Rollout operativo: dalla compliance alla performance
Per cataloghi ampi, la nuova linea guida è soprattutto una sfida di scala. Aggiornare pochi listing manualmente è gestibile. Aggiornare centinaia o migliaia di ASIN richiede un processo strutturato.
Per prima cosa, i brand dovrebbero creare gruppi di priorità. Il gruppo 1 include prodotti ad alto fatturato e listing supportati da media. Il gruppo 2 comprende prodotti con forte visibilità organica. Il gruppo 3 include long-tail e varianti con rischio più basso.
Poi i team dovrebbero definire guideline per categoria. Un unico template di titolo per tutte le categorie raramente funziona. Ogni categoria ha bisogno di una logica chiara per informazioni obbligatorie, informazioni opzionali e termini da escludere.
Anche il controllo qualità è decisivo. I titoli non devono solo stare sotto i 75 caratteri. Devono essere leggibili, coerenti con il brand, rilevanti per la ricerca e conformi. Item Highlights deve riprendere in modo sensato i termini rimossi.
Il monitoring dovrebbe includere almeno quattro metriche:
- visibilità organica su keyword prioritarie
- CTR nei risultati di ricerca
- conversion rate sulle pagine dettaglio prodotto
- performance Sponsored Ads sugli ASIN coinvolti
Così, un aggiornamento di linee guida diventa un programma di performance.

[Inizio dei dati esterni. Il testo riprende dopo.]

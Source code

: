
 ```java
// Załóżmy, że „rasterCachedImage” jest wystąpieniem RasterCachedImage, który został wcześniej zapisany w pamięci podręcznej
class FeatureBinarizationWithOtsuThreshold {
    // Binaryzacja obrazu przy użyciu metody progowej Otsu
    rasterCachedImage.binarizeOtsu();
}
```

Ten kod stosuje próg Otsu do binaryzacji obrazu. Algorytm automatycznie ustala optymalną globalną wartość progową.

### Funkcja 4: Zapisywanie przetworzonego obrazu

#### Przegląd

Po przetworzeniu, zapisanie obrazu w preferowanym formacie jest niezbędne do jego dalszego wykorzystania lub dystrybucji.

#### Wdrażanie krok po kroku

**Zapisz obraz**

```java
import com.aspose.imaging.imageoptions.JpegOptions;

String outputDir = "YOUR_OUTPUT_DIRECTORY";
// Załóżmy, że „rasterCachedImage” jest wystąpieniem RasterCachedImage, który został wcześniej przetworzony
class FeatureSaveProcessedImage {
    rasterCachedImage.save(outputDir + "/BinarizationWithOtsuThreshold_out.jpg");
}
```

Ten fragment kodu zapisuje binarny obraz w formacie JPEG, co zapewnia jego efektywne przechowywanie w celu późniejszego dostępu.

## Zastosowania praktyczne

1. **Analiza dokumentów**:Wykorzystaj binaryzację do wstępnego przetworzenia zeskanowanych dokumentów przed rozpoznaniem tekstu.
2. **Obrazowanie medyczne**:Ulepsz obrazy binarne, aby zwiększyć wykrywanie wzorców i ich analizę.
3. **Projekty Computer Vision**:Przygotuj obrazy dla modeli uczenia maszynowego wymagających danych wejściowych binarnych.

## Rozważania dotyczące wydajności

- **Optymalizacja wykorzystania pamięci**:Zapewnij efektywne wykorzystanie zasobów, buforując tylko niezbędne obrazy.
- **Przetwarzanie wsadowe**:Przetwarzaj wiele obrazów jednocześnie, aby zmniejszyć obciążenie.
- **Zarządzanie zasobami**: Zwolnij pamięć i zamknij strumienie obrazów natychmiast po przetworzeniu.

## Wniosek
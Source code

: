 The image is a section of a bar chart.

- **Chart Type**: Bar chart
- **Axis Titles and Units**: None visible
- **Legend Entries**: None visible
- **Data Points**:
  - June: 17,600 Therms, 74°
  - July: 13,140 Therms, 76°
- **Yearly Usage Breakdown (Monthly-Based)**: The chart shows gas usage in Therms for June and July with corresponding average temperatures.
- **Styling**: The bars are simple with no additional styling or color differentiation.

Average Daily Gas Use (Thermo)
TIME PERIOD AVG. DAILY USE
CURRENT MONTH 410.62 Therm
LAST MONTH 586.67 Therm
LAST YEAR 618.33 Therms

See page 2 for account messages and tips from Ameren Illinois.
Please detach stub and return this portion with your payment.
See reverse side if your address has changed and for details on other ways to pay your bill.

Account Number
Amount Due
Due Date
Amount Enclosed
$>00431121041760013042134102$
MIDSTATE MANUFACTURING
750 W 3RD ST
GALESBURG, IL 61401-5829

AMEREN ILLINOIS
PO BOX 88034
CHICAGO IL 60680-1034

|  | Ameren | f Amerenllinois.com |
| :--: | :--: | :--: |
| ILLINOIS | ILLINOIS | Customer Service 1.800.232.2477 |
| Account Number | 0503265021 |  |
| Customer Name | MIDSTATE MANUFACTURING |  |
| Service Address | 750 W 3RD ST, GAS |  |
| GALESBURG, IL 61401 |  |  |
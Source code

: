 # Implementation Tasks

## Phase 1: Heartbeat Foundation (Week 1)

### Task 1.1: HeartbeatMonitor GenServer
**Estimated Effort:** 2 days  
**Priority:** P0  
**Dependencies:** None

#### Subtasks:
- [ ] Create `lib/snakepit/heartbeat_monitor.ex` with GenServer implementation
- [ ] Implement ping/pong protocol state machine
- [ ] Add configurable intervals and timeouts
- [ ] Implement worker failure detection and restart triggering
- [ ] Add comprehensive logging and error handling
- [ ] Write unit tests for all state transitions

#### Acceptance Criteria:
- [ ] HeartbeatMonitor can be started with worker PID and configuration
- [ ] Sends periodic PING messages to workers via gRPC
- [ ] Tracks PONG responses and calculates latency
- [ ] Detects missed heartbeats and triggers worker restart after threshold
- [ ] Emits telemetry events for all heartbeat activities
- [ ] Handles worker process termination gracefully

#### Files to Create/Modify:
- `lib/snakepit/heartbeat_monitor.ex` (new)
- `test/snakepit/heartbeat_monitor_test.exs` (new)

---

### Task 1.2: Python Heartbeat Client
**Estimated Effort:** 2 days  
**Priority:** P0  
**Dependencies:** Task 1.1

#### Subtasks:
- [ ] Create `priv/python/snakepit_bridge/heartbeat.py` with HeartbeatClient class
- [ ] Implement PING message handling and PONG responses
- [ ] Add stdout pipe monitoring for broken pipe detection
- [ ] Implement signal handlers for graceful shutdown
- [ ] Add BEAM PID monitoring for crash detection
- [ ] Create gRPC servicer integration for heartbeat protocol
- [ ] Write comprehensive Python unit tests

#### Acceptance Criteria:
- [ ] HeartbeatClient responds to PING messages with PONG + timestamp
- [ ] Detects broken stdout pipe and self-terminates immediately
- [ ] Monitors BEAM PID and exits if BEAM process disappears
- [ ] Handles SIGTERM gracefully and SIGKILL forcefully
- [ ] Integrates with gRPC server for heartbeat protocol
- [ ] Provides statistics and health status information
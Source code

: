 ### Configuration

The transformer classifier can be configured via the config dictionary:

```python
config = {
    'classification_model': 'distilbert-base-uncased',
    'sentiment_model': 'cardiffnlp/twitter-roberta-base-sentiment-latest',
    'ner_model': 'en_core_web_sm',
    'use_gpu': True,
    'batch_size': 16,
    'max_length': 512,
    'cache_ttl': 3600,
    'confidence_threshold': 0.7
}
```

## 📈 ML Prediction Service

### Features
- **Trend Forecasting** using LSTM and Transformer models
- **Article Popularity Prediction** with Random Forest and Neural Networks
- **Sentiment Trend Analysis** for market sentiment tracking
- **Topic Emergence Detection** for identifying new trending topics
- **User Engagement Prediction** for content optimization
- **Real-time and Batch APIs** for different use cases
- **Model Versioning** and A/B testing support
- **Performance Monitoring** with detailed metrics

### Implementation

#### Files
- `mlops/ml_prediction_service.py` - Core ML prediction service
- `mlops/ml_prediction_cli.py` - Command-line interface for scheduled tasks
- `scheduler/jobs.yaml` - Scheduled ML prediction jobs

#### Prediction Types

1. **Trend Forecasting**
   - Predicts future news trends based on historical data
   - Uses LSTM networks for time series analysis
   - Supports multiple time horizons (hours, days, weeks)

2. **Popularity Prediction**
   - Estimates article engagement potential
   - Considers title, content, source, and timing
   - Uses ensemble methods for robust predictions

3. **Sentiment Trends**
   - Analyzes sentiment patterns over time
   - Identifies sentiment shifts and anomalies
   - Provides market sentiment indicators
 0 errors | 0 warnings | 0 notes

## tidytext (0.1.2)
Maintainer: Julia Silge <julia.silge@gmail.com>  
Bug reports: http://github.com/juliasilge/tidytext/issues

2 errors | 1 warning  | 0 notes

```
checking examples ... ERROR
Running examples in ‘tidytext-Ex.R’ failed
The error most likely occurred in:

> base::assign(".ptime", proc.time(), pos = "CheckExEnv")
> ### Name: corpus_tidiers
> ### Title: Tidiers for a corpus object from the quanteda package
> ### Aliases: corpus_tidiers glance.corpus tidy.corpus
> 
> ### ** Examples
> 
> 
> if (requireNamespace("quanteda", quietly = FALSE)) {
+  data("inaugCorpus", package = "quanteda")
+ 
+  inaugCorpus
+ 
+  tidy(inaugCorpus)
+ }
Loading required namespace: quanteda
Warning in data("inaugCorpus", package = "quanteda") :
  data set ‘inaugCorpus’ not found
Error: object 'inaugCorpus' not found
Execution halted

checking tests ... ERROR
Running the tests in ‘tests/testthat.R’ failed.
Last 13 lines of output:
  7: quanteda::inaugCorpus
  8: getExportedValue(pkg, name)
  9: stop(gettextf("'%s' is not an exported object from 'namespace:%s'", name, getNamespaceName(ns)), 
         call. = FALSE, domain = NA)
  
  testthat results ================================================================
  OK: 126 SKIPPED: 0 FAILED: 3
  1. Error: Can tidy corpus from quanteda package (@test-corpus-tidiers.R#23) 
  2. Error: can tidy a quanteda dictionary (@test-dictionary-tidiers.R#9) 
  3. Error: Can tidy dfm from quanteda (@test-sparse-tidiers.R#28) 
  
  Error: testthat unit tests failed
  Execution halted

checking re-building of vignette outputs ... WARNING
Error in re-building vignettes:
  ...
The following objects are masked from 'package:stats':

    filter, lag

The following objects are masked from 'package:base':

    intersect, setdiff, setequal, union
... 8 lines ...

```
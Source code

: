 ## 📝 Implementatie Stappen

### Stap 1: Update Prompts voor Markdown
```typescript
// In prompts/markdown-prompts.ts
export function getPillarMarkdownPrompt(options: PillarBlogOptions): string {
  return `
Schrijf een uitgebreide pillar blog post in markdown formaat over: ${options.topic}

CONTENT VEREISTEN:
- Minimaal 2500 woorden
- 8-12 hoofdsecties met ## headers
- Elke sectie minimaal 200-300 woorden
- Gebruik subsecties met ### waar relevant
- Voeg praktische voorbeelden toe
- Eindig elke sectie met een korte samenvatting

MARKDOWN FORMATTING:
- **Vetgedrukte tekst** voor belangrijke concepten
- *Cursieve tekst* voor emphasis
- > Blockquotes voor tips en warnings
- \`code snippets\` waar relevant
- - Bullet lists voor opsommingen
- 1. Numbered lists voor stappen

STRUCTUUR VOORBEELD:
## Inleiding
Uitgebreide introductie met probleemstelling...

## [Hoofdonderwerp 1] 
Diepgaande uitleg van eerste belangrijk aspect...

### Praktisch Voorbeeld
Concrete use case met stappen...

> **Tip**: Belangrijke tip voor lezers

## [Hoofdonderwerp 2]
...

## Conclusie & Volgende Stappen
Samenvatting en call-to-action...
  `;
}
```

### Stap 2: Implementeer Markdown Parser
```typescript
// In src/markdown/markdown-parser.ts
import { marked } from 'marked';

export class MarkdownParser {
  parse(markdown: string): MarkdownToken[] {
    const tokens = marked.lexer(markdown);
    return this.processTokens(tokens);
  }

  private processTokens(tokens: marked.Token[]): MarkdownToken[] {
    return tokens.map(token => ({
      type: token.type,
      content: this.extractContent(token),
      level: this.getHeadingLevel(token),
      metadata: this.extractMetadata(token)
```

Prospettiva Remazing: Remdash supporta Item Highlights e Legacy Title
La nuova linea guida richiede velocità operativa. I brand devono analizzare i titoli esistenti, creare nuovi titoli, documentare i termini rimossi e gestire Item Highlights in modo coerente. Qui il supporto degli strumenti diventa fondamentale.
Remdash è già predisposto per gestire i nuovi campi “Item Highlights” e “Legacy Title”. Questo aiuta i team a conservare i vecchi titoli come riferimento, creare nuovi titoli sotto i 75 caratteri e trasferire informazioni complementari in Item Highlights.
Per i team content, questo significa più controllo. Possono verificare quali informazioni sono state rimosse dal vecchio titolo, quali termini sono stati trasferiti in Item Highlights e se il nuovo titolo mantiene i segnali SEO e di conversione più importanti.
Per brand Enterprise, questa trasparenza è particolarmente rilevante. Molte organizzazioni lavorano su più mercati, categorie e stakeholder. Senza un workflow strutturato, aumentano incoerenze, lavoro duplicato e rischi di compliance. Con il giusto processo, l’ottimizzazione dei titoli può essere scalata senza perdere qualità.
Silvia Vicini, Senior Content Manager di Remazing, sintetizza la sfida con precisione: i brand devono catturare l’attenzione in poche parole, altrimenti rischiano di perdere visibilità. L’opportunità è rendere i listing non solo conformi, ma anche più chiari, più precisi e più orientati all’utente.
FAQ
Cosa cambia nei titoli prodotto Amazon?
Amazon limita i titoli prodotto a 75 caratteri. Le informazioni aggiuntive possono essere strutturate nel nuovo campo “Item Highlights”, che consente fino a 125 caratteri.
Perché le linee guida titoli Amazon sono rilevanti per i brand?
Influenzano visibilità, rilevanza di ricerca e conversione. I listing non conformi possono ricevere titoli modificati automaticamente, riducendo il controllo del brand.
Quali keyword devono andare in Item Highlights?
Le keyword che non rientrano nel titolo da 75 caratteri, ma restano rilevanti per ricerca e comprensione del prodotto, dovrebbero essere spostate in Item Highlights o in altri campi del listing.
Come dovrebbero iniziare i brand?
Dovrebbero partire da un audit dei titoli, identificare gli ASIN prioritari, definire template per categoria e trasferire sistematicamente i termini chiave in Item Highlights.